De kleine reactor die de onderzoeker heeft ontwikkeld, slaagt erin het obstakel te overwinnen door de productie van neutronen te minimaliseren en hun energie te verlagen. Nog veelbelovender, voegt Kulcinski eraan toe, is de helium-3-helium-3-fusie, gecompliceerder maar volledig neutronvrij. “Dat zou echt een doorbraak zijn, maar ik ben er niet zeker van dat ik dat nog in mijn leven zal meemaken,” concludeert hij. Volgens analist Thomas Simko van de RMIT University in Australië zullen “heliumfusiereactoren waarschijnlijk op zijn vroegst halverwege deze eeuw worden ontwikkeld.”
Maar zelfs als de struikelblokken van de fusietechnologie worden overwonnen, is er nog altijd het probleem van de mijnbouw op de maan. Simko wijst er echter op dat de eerste verkennende stappen waarschijnlijk in de komende jaren zullen worden gezet, zodat “wanneer helium-3 nodig is, al bekend zal zijn waar het zich bevindt en hoe het kan worden gewonnen en geleverd.”
Eerste stappen voor maanmijnbouw
Het lijkt er inderdaad op dat deze eerste stappen al worden gezet. Sommige nationale ruimtevaartorganisaties en verschillende particuliere ondernemingen hebben hun zinnen gezet op de mijnbouw op de maan, waarbij nog de belangstelling van de opkomende mogendheden komt: de Chinese sonde Chang’e 4, die op de verborgen zijde van de maan is neergestreken, zou als een van zijn doelen kunnen hebben het voorlopig opsporen van de aanwezigheid van helium-3, iets wat ook is gezegd van de maanmissie Chandrayaan 2 die India in april zal lanceren.

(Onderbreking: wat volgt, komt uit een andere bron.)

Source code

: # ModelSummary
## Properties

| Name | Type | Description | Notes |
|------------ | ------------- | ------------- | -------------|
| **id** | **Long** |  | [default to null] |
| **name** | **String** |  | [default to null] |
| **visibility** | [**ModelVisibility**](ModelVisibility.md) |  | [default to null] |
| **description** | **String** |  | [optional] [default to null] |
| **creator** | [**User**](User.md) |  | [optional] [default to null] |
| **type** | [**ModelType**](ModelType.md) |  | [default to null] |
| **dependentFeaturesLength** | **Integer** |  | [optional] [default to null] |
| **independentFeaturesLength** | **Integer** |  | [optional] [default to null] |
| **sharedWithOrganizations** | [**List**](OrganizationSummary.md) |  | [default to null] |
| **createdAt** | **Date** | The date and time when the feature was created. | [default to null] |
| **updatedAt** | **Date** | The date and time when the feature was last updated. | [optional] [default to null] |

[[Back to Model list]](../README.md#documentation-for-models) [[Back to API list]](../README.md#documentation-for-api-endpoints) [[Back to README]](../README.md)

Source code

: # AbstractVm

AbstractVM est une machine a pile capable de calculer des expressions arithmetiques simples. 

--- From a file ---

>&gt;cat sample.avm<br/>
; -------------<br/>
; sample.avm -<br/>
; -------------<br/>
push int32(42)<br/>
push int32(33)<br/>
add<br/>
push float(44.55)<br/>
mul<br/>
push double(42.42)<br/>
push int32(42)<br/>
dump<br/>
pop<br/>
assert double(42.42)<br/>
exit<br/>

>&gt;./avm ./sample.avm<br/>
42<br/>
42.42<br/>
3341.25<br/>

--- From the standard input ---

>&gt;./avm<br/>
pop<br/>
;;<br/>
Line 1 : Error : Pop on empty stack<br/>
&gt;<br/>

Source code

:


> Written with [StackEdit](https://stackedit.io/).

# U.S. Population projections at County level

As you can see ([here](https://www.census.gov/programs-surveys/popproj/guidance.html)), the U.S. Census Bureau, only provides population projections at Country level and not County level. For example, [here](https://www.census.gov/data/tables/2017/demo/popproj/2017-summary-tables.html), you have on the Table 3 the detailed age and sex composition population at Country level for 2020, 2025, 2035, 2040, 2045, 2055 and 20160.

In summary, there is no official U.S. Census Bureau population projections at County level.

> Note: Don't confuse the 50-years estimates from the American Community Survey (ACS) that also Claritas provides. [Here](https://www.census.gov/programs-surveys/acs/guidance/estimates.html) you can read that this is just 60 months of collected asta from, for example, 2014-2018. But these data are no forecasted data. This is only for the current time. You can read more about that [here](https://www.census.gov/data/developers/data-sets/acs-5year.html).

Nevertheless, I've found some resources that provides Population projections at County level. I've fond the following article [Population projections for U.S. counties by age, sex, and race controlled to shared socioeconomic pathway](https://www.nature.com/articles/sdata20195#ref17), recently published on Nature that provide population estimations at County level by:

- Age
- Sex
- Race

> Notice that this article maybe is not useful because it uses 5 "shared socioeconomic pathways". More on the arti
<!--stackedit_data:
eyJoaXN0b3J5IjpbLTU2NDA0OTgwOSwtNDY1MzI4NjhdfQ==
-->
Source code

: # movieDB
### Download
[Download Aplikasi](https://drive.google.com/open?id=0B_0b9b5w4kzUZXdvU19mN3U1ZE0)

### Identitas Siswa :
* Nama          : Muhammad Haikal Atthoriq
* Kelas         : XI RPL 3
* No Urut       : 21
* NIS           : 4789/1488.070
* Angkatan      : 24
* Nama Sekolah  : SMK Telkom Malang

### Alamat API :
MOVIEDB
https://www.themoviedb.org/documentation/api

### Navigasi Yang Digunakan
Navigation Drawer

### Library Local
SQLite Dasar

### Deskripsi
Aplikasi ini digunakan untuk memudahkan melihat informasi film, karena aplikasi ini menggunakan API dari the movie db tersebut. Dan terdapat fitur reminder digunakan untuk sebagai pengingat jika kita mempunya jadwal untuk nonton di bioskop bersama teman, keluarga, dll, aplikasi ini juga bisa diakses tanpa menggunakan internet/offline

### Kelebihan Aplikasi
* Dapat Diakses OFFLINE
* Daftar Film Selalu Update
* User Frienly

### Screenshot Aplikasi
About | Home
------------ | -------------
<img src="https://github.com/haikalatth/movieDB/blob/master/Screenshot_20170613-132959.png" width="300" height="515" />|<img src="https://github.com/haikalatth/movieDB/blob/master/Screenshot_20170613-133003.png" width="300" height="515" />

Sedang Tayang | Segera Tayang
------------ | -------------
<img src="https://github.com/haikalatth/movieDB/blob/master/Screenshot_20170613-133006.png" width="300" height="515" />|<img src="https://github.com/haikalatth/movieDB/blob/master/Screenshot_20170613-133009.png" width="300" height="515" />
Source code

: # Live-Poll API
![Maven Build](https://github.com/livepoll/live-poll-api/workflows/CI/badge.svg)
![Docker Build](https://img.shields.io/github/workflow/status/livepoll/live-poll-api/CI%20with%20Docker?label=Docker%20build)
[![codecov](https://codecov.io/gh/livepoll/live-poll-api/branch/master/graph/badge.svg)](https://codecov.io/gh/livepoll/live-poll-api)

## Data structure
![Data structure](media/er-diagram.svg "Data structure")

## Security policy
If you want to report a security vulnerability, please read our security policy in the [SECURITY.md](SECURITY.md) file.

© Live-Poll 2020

Het Europees Ruimteagentschap heeft een contract gesloten met verschillende bedrijven om de toekomstige exploitatie van maangrondstoffen te bestuderen met het oog op de ondersteuning van een bewoonde kolonie; in dit geval zou helium-3 kunnen worden gebruikt om een lokale reactor van energie te voorzien, of zelfs als brandstof voor ruimtevaartuigen die door kernfusie worden aangedreven.
Veel deskundigen beschouwen dit in situ gebruik van grondstoffen als een realistischer optie. “Ik denk niet dat er veel te winnen valt bij het ontginnen van de maan en het terugbrengen naar de aarde,” vertelt planetair geoloog Paul Byrne van de North Carolina State University aan OpenMind. “Ik denk dat het een veel beter gebruik van ons geld, tijd en creativiteit is om maangrondstoffen te gebruiken om mensen te ondersteunen die op de maan leven, en om toekomstige robot- en bemande exploratie naar andere delen van het zonnestelsel te ondersteunen.” Kortom, met of zonder goud, het lijkt erop dat de maankoorts geen tekenen van vermindering vertoont.